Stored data

+--

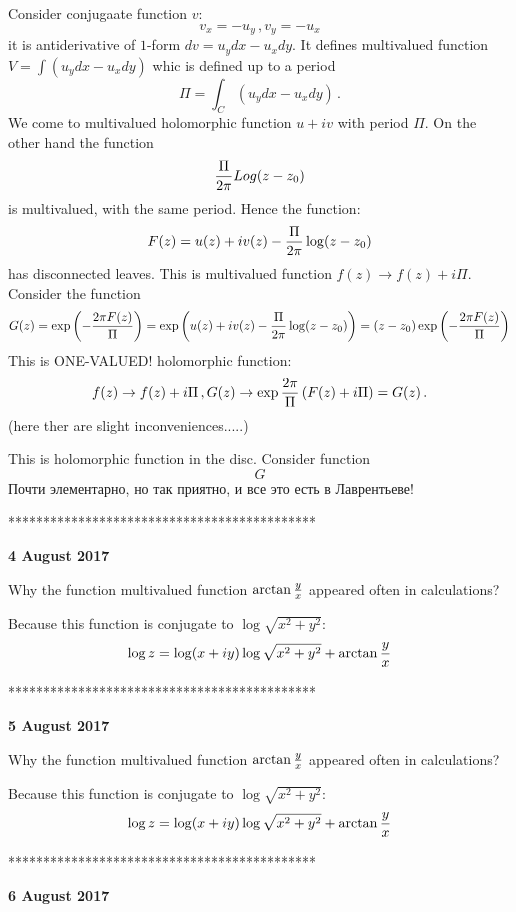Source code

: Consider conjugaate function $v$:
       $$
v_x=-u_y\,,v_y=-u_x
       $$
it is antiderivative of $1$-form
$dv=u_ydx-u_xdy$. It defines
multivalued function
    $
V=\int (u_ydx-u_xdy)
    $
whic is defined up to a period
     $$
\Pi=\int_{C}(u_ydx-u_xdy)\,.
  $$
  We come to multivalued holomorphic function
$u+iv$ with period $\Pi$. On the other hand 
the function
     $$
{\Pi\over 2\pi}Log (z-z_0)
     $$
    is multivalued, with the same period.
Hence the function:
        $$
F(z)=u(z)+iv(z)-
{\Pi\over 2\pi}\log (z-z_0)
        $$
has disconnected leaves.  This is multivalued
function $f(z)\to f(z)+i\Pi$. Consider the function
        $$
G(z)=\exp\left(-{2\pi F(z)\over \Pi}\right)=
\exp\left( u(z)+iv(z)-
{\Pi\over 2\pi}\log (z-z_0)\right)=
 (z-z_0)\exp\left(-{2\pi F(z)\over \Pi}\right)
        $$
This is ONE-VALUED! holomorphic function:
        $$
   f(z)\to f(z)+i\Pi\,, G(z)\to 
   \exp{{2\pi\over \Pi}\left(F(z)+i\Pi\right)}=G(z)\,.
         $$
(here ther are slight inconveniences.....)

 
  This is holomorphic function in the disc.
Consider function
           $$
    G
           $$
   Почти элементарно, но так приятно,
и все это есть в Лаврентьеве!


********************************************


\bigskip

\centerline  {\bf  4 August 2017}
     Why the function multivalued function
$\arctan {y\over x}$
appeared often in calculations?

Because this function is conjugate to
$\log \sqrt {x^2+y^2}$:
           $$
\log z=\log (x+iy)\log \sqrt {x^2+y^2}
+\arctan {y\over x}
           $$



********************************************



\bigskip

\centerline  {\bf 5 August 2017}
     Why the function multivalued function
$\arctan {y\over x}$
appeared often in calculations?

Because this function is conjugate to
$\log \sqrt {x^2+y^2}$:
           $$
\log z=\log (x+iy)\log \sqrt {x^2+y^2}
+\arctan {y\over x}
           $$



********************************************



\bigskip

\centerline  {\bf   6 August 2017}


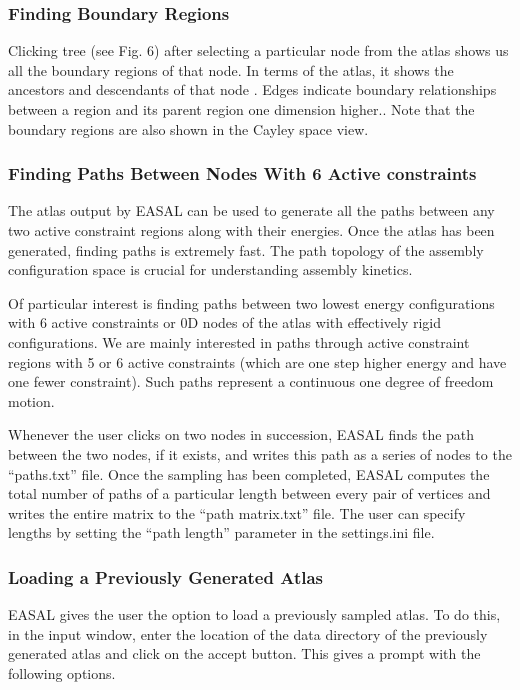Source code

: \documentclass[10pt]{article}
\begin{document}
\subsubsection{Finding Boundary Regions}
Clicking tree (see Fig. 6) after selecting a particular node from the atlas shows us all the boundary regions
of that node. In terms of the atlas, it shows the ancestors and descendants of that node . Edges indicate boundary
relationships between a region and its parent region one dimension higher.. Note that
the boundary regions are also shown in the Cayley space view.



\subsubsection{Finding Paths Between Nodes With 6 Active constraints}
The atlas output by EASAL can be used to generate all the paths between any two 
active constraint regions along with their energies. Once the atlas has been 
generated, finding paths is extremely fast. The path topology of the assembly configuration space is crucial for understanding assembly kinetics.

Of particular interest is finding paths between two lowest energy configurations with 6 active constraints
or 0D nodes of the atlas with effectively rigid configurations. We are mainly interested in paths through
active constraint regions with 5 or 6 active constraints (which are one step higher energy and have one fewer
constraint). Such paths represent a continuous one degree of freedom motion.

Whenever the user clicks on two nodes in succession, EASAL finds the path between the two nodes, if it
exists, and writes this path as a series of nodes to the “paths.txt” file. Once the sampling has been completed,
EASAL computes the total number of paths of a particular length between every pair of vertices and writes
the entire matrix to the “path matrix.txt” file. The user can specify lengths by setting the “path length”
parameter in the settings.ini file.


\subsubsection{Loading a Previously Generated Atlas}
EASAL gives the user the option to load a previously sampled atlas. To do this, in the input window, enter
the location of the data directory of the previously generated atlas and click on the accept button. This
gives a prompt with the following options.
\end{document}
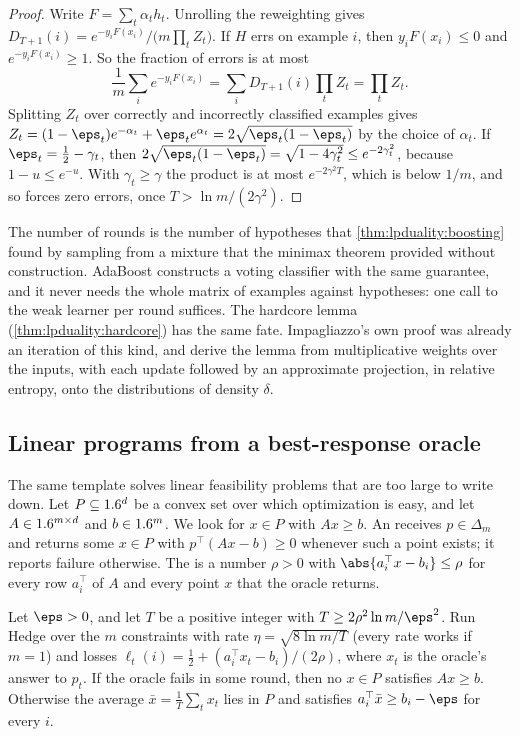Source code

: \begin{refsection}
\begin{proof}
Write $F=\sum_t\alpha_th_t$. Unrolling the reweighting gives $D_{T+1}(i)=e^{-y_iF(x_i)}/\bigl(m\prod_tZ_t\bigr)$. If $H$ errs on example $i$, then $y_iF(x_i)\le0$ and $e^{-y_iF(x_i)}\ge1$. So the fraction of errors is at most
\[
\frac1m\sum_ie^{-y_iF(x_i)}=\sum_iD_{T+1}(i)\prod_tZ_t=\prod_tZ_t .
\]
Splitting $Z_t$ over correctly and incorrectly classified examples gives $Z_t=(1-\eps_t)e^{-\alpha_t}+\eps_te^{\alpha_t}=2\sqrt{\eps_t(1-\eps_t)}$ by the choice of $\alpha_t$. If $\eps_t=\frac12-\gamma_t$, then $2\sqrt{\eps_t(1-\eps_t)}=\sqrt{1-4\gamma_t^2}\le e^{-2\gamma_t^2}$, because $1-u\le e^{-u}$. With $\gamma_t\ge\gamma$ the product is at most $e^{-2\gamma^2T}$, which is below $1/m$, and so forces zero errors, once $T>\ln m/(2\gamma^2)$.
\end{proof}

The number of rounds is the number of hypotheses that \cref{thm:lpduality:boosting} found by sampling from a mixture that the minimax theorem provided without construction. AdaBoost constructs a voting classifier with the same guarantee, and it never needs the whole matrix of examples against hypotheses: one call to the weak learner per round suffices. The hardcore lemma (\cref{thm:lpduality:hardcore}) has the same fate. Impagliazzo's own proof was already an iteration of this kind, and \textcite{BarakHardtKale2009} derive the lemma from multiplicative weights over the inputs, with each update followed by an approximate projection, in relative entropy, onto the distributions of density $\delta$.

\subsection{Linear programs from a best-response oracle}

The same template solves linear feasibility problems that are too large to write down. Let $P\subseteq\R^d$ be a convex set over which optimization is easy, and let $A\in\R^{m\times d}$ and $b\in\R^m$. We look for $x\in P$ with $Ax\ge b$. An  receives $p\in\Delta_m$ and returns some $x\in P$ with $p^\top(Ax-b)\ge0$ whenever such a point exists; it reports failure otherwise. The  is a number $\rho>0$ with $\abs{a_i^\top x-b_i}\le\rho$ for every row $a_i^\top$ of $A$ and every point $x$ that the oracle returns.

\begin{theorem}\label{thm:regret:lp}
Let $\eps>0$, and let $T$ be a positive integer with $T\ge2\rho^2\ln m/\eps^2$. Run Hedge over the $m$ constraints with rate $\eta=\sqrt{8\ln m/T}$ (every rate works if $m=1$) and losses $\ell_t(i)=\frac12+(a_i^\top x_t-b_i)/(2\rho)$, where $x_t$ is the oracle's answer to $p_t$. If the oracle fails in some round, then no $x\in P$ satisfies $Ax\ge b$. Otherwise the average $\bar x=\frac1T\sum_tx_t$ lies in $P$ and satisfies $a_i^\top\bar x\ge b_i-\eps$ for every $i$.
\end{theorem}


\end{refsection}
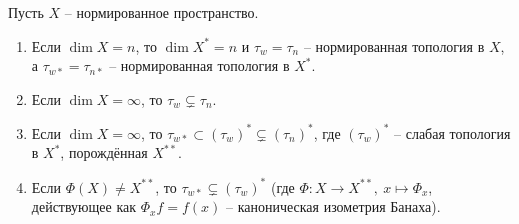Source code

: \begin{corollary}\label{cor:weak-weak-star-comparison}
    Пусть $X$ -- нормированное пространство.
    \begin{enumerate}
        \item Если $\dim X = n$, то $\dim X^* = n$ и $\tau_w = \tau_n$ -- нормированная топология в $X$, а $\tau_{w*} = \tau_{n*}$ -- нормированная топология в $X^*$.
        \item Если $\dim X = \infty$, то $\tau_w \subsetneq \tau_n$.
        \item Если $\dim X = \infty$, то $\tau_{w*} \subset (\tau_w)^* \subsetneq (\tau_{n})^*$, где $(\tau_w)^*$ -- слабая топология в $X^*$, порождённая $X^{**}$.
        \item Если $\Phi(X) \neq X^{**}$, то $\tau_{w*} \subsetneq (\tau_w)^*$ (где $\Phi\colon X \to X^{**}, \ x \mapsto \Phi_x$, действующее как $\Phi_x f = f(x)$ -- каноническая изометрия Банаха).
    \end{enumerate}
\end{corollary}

+--

*Exercise*: The records above must be repeated exactly, minus their pictures.

*Output of the task*:
Source code

: Consider conjugaate function $v$:
       $$
v_x=-u_y\,,v_y=-u_x
       $$
it is antiderivative of $1$-form
$dv=u_ydx-u_xdy$. It defines
multivalued function
    $
V=\int (u_ydx-u_xdy)
    $
whic is defined up to a period
     $$
\Pi=\int_{C}(u_ydx-u_xdy)\,.
  $$
  We come to multivalued holomorphic function
$u+iv$ with period $\Pi$. On the other hand 
the function
     $$
{\Pi\over 2\pi}Log (z-z_0)
     $$
    is multivalued, with the same period.
Hence the function:
        $$
F(z)=u(z)+iv(z)-
{\Pi\over 2\pi}\log (z-z_0)
        $$
has disconnected leaves.  This is multivalued
function $f(z)\to f(z)+i\Pi$. Consider the function
        $$
G(z)=\exp\left(-{2\pi F(z)\over \Pi}\right)=
\exp\left( u(z)+iv(z)-
{\Pi\over 2\pi}\log (z-z_0)\right)=
 (z-z_0)\exp\left(-{2\pi F(z)\over \Pi}\right)
        $$
This is ONE-VALUED! holomorphic function:
        $$
   f(z)\to f(z)+i\Pi\,, G(z)\to 
   \exp{{2\pi\over \Pi}\left(F(z)+i\Pi\right)}=G(z)\,.
         $$
(here ther are slight inconveniences.....)

 
  This is holomorphic function in the disc.
Consider function
           $$
    G
           $$
   Почти элементарно, но так приятно,
и все это есть в Лаврентьеве!


********************************************


\bigskip

\centerline  {\bf  4 August 2017}
     Why the function multivalued function
$\arctan {y\over x}$
appeared often in calculations?

Because this function is conjugate to
$\log \sqrt {x^2+y^2}$:
           $$
\log z=\log (x+iy)\log \sqrt {x^2+y^2}
+\arctan {y\over x}
           $$



********************************************



\bigskip

\centerline  {\bf 5 August 2017}
     Why the function multivalued function
$\arctan {y\over x}$
appeared often in calculations?

Because this function is conjugate to
$\log \sqrt {x^2+y^2}$:
           $$
\log z=\log (x+iy)\log \sqrt {x^2+y^2}
+\arctan {y\over x}
           $$



********************************************



\bigskip

\centerline  {\bf   6 August 2017}


Source code

: \documentclass[10pt]{article}
\begin{document}
\subsubsection{Finding Boundary Regions}
Clicking tree (see Fig. 6) after selecting a particular node from the atlas shows us all the boundary regions
of that node. In terms of the atlas, it shows the ancestors and descendants of that node . Edges indicate boundary
relationships between a region and its parent region one dimension higher.. Note that
the boundary regions are also shown in the Cayley space view.



\subsubsection{Finding Paths Between Nodes With 6 Active constraints}
The atlas output by EASAL can be used to generate all the paths between any two 
active constraint regions along with their energies. Once the atlas has been 
generated, finding paths is extremely fast. The path topology of the assembly configuration space is crucial for understanding assembly kinetics.

Of particular interest is finding paths between two lowest energy configurations with 6 active constraints
or 0D nodes of the atlas with effectively rigid configurations. We are mainly interested in paths through
active constraint regions with 5 or 6 active constraints (which are one step higher energy and have one fewer
constraint). Such paths represent a continuous one degree of freedom motion.

Whenever the user clicks on two nodes in succession, EASAL finds the path between the two nodes, if it
exists, and writes this path as a series of nodes to the “paths.txt” file. Once the sampling has been completed,
EASAL computes the total number of paths of a particular length between every pair of vertices and writes
the entire matrix to the “path matrix.txt” file. The user can specify lengths by setting the “path length”
parameter in the settings.ini file.


\subsubsection{Loading a Previously Generated Atlas}
EASAL gives the user the option to load a previously sampled atlas. To do this, in the input window, enter
the location of the data directory of the previously generated atlas and click on the accept button. This
gives a prompt with the following options.
\end{document}
Source code

: \begin{refsection}
\begin{proof}
Write $F=\sum_t\alpha_th_t$. Unrolling the reweighting gives $D_{T+1}(i)=e^{-y_iF(x_i)}/\bigl(m\prod_tZ_t\bigr)$. If $H$ errs on example $i$, then $y_iF(x_i)\le0$ and $e^{-y_iF(x_i)}\ge1$. So the fraction of errors is at most
\[
\frac1m\sum_ie^{-y_iF(x_i)}=\sum_iD_{T+1}(i)\prod_tZ_t=\prod_tZ_t .
\]
Splitting $Z_t$ over correctly and incorrectly classified examples gives $Z_t=(1-\eps_t)e^{-\alpha_t}+\eps_te^{\alpha_t}=2\sqrt{\eps_t(1-\eps_t)}$ by the choice of $\alpha_t$. If $\eps_t=\frac12-\gamma_t$, then $2\sqrt{\eps_t(1-\eps_t)}=\sqrt{1-4\gamma_t^2}\le e^{-2\gamma_t^2}$, because $1-u\le e^{-u}$. With $\gamma_t\ge\gamma$ the product is at most $e^{-2\gamma^2T}$, which is below $1/m$, and so forces zero errors, once $T>\ln m/(2\gamma^2)$.
\end{proof}

The number of rounds is the number of hypotheses that \cref{thm:lpduality:boosting} found by sampling from a mixture that the minimax theorem provided without construction. AdaBoost constructs a voting classifier with the same guarantee, and it never needs the whole matrix of examples against hypotheses: one call to the weak learner per round suffices. The hardcore lemma (\cref{thm:lpduality:hardcore}) has the same fate. Impagliazzo's own proof was already an iteration of this kind, and \textcite{BarakHardtKale2009} derive the lemma from multiplicative weights over the inputs, with each update followed by an approximate projection, in relative entropy, onto the distributions of density $\delta$.

\subsection{Linear programs from a best-response oracle}

The same template solves linear feasibility problems that are too large to write down. Let $P\subseteq\R^d$ be a convex set over which optimization is easy, and let $A\in\R^{m\times d}$ and $b\in\R^m$. We look for $x\in P$ with $Ax\ge b$. An  receives $p\in\Delta_m$ and returns some $x\in P$ with $p^\top(Ax-b)\ge0$ whenever such a point exists; it reports failure otherwise. The  is a number $\rho>0$ with $\abs{a_i^\top x-b_i}\le\rho$ for every row $a_i^\top$ of $A$ and every point $x$ that the oracle returns.

\begin{theorem}\label{thm:regret:lp}
Let $\eps>0$, and let $T$ be a positive integer with $T\ge2\rho^2\ln m/\eps^2$. Run Hedge over the $m$ constraints with rate $\eta=\sqrt{8\ln m/T}$ (every rate works if $m=1$) and losses $\ell_t(i)=\frac12+(a_i^\top x_t-b_i)/(2\rho)$, where $x_t$ is the oracle's answer to $p_t$. If the oracle fails in some round, then no $x\in P$ satisfies $Ax\ge b$. Otherwise the average $\bar x=\frac1T\sum_tx_t$ lies in $P$ and satisfies $a_i^\top\bar x\ge b_i-\eps$ for every $i$.
\end{theorem}


\end{refsection}
Source code

: \begin{corollary}\label{cor:weak-weak-star-comparison}
    Пусть $X$ -- нормированное пространство.
    \begin{enumerate}
        \item Если $\dim X = n$, то $\dim X^* = n$ и $\tau_w = \tau_n$ -- нормированная топология в $X$, а $\tau_{w*} = \tau_{n*}$ -- нормированная топология в $X^*$.
        \item Если $\dim X = \infty$, то $\tau_w \subsetneq \tau_n$.
        \item Если $\dim X = \infty$, то $\tau_{w*} \subset (\tau_w)^* \subsetneq (\tau_{n})^*$, где $(\tau_w)^*$ -- слабая топология в $X^*$, порождённая $X^{**}$.
        \item Если $\Phi(X) \neq X^{**}$, то $\tau_{w*} \subsetneq (\tau_w)^*$ (где $\Phi\colon X \to X^{**}, \ x \mapsto \Phi_x$, действующее как $\Phi_x f = f(x)$ -- каноническая изометрия Банаха).
    \end{enumerate}
\end{corollary}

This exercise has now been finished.